● Data for review:
▼▼▼

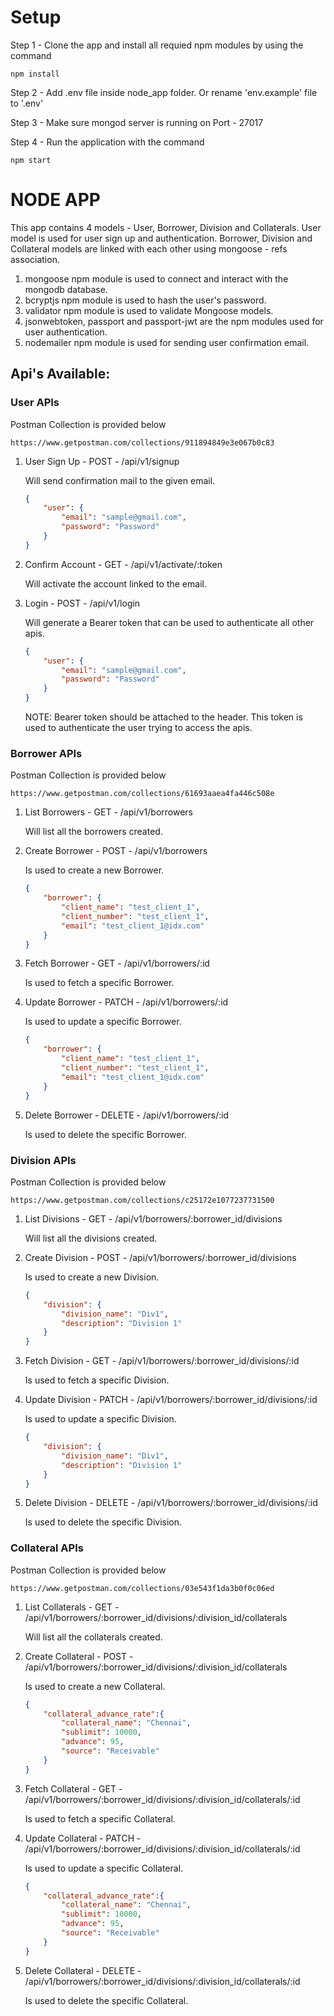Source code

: # Setup

Step 1 - Clone the app and install all requied npm modules by using the command
    
    npm install
    
Step 2 - Add .env file inside node_app folder. Or rename 'env.example' file to '.env'

Step 3 - Make sure mongod server is running on Port - 27017

Step 4 - Run the application with the command

    npm start

# NODE APP

This app contains 4 models - User, Borrower, Division and Collaterals. User model is used for user sign up and authentication. Borrower, Division and Collateral models are linked with each other using mongoose - refs association.

1. mongoose npm module is used to connect and interact with the mongodb database.
2. bcryptjs npm module is used to hash the user's password.
3. validator npm module is used to validate Mongoose models.
4. jsonwebtoken, passport and passport-jwt are the npm modules used for user authentication.
5. nodemailer npm module is used for sending user confirmation email.

## Api's Available:

### User APIs

Postman Collection is provided below 

    https://www.getpostman.com/collections/911894849e3e067b0c83

1. User Sign Up - POST - /api/v1/signup

    Will send confirmation mail to the given email.

    ```json
    {
        "user": {
            "email": "sample@gmail.com",
            "password": "Password"
        }
    }
    ```
 
2. Confirm Account - GET - /api/v1/activate/:token

    Will activate the account linked to the email.

3. Login - POST - /api/v1/login

    Will generate a Bearer token that can be used to authenticate all other apis.
    
    ```json
    {
        "user": {
            "email": "sample@gmail.com",
            "password": "Password"
        }
    }
    ```
    
    NOTE: Bearer token should be attached to the header. This token is used to authenticate the user trying to access the apis.

### Borrower APIs

Postman Collection is provided below 

    https://www.getpostman.com/collections/61693aaea4fa446c508e
    
1. List Borrowers - GET - /api/v1/borrowers
    
    Will list all the borrowers created.

2. Create Borrower - POST - /api/v1/borrowers
    
    Is used to create a new Borrower.
    
    ```json
    {
        "borrower": {
            "client_name": "test_client_1",
            "client_number": "test_client_1",
            "email": "test_client_1@idx.com"
        }
    }
    ```

3. Fetch Borrower - GET - /api/v1/borrowers/:id

    Is used to fetch a specific Borrower.

4. Update Borrower - PATCH - /api/v1/borrowers/:id

    Is used to update a specific Borrower.

    ```json
    {
        "borrower": {
            "client_name": "test_client_1",
            "client_number": "test_client_1",
            "email": "test_client_1@idx.com"
        }
    }
    ```

5. Delete Borrower - DELETE - /api/v1/borrowers/:id

    Is used to delete the specific Borrower.

### Division APIs

Postman Collection is provided below 

    https://www.getpostman.com/collections/c25172e1077237731500

1. List Divisions - GET - /api/v1/borrowers/:borrower_id/divisions
    
    Will list all the divisions created.

2. Create Division - POST - /api/v1/borrowers/:borrower_id/divisions
    
    Is used to create a new Division.
    
    ```json
    {
        "division": {
            "division_name": "Div1",
            "description": "Division 1"
        }
    }
    ```

3. Fetch Division - GET - /api/v1/borrowers/:borrower_id/divisions/:id

    Is used to fetch a specific Division.

4. Update Division - PATCH - /api/v1/borrowers/:borrower_id/divisions/:id

    Is used to update a specific Division.

    ```json
    {
        "division": {
            "division_name": "Div1",
            "description": "Division 1"
        }
    }
    ```

5. Delete Division - DELETE - /api/v1/borrowers/:borrower_id/divisions/:id

    Is used to delete the specific Division.

### Collateral APIs

Postman Collection is provided below 

    https://www.getpostman.com/collections/03e543f1da3b0f0c06ed

1. List Collaterals - GET - /api/v1/borrowers/:borrower_id/divisions/:division_id/collaterals
    
    Will list all the collaterals created.

2. Create Collateral - POST - /api/v1/borrowers/:borrower_id/divisions/:division_id/collaterals
    
    Is used to create a new Collateral.
    
    ```json
    {
        "collateral_advance_rate":{
            "collateral_name": "Chennai",
            "sublimit": 10000,
            "advance": 95,
            "source": "Receivable"
        }
    }
    ```

3. Fetch Collateral - GET - /api/v1/borrowers/:borrower_id/divisions/:division_id/collaterals/:id

    Is used to fetch a specific Collateral.

4. Update Collateral - PATCH - /api/v1/borrowers/:borrower_id/divisions/:division_id/collaterals/:id

    Is used to update a specific Collateral.

    ```json
    {
        "collateral_advance_rate":{
            "collateral_name": "Chennai",
            "sublimit": 10000,
            "advance": 95,
            "source": "Receivable"
        }
    }
    ```

5. Delete Collateral - DELETE - /api/v1/borrowers/:borrower_id/divisions/:division_id/collaterals/:id

    Is used to delete the specific Collateral.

▲▲▲

● Problem to solve: For this exercise, write the listing out again exactly, excluding all images.

● The completed task:
Source code

: # Setup

Step 1 - Clone the app and install all requied npm modules by using the command
    
    npm install
    
Step 2 - Add .env file inside node_app folder. Or rename 'env.example' file to '.env'

Step 3 - Make sure mongod server is running on Port - 27017

Step 4 - Run the application with the command

    npm start

# NODE APP

This app contains 4 models - User, Borrower, Division and Collaterals. User model is used for user sign up and authentication. Borrower, Division and Collateral models are linked with each other using mongoose - refs association.

1. mongoose npm module is used to connect and interact with the mongodb database.
2. bcryptjs npm module is used to hash the user's password.
3. validator npm module is used to validate Mongoose models.
4. jsonwebtoken, passport and passport-jwt are the npm modules used for user authentication.
5. nodemailer npm module is used for sending user confirmation email.

## Api's Available:

### User APIs

Postman Collection is provided below 

    https://www.getpostman.com/collections/911894849e3e067b0c83

1. User Sign Up - POST - /api/v1/signup

    Will send confirmation mail to the given email.

    ```json
    {
        "user": {
            "email": "sample@gmail.com",
            "password": "Password"
        }
    }
    ```
 
2. Confirm Account - GET - /api/v1/activate/:token

    Will activate the account linked to the email.

3. Login - POST - /api/v1/login

    Will generate a Bearer token that can be used to authenticate all other apis.
    
    ```json
    {
        "user": {
            "email": "sample@gmail.com",
            "password": "Password"
        }
    }
    ```
    
    NOTE: Bearer token should be attached to the header. This token is used to authenticate the user trying to access the apis.

### Borrower APIs

Postman Collection is provided below 

    https://www.getpostman.com/collections/61693aaea4fa446c508e
    
1. List Borrowers - GET - /api/v1/borrowers
    
    Will list all the borrowers created.

2. Create Borrower - POST - /api/v1/borrowers
    
    Is used to create a new Borrower.
    
    ```json
    {
        "borrower": {
            "client_name": "test_client_1",
            "client_number": "test_client_1",
            "email": "test_client_1@idx.com"
        }
    }
    ```

3. Fetch Borrower - GET - /api/v1/borrowers/:id

    Is used to fetch a specific Borrower.

4. Update Borrower - PATCH - /api/v1/borrowers/:id

    Is used to update a specific Borrower.

    ```json
    {
        "borrower": {
            "client_name": "test_client_1",
            "client_number": "test_client_1",
            "email": "test_client_1@idx.com"
        }
    }
    ```

5. Delete Borrower - DELETE - /api/v1/borrowers/:id

    Is used to delete the specific Borrower.

### Division APIs

Postman Collection is provided below 

    https://www.getpostman.com/collections/c25172e1077237731500

1. List Divisions - GET - /api/v1/borrowers/:borrower_id/divisions
    
    Will list all the divisions created.

2. Create Division - POST - /api/v1/borrowers/:borrower_id/divisions
    
    Is used to create a new Division.
    
    ```json
    {
        "division": {
            "division_name": "Div1",
            "description": "Division 1"
        }
    }
    ```

3. Fetch Division - GET - /api/v1/borrowers/:borrower_id/divisions/:id

    Is used to fetch a specific Division.

4. Update Division - PATCH - /api/v1/borrowers/:borrower_id/divisions/:id

    Is used to update a specific Division.

    ```json
    {
        "division": {
            "division_name": "Div1",
            "description": "Division 1"
        }
    }
    ```

5. Delete Division - DELETE - /api/v1/borrowers/:borrower_id/divisions/:id

    Is used to delete the specific Division.

### Collateral APIs

Postman Collection is provided below 

    https://www.getpostman.com/collections/03e543f1da3b0f0c06ed

1. List Collaterals - GET - /api/v1/borrowers/:borrower_id/divisions/:division_id/collaterals
    
    Will list all the collaterals created.

2. Create Collateral - POST - /api/v1/borrowers/:borrower_id/divisions/:division_id/collaterals
    
    Is used to create a new Collateral.
    
    ```json
    {
        "collateral_advance_rate":{
            "collateral_name": "Chennai",
            "sublimit": 10000,
            "advance": 95,
            "source": "Receivable"
        }
    }
    ```

3. Fetch Collateral - GET - /api/v1/borrowers/:borrower_id/divisions/:division_id/collaterals/:id

    Is used to fetch a specific Collateral.

4. Update Collateral - PATCH - /api/v1/borrowers/:borrower_id/divisions/:division_id/collaterals/:id

    Is used to update a specific Collateral.

    ```json
    {
        "collateral_advance_rate":{
            "collateral_name": "Chennai",
            "sublimit": 10000,
            "advance": 95,
            "source": "Receivable"
        }
    }
    ```

5. Delete Collateral - DELETE - /api/v1/borrowers/:borrower_id/divisions/:division_id/collaterals/:id

    Is used to delete the specific Collateral.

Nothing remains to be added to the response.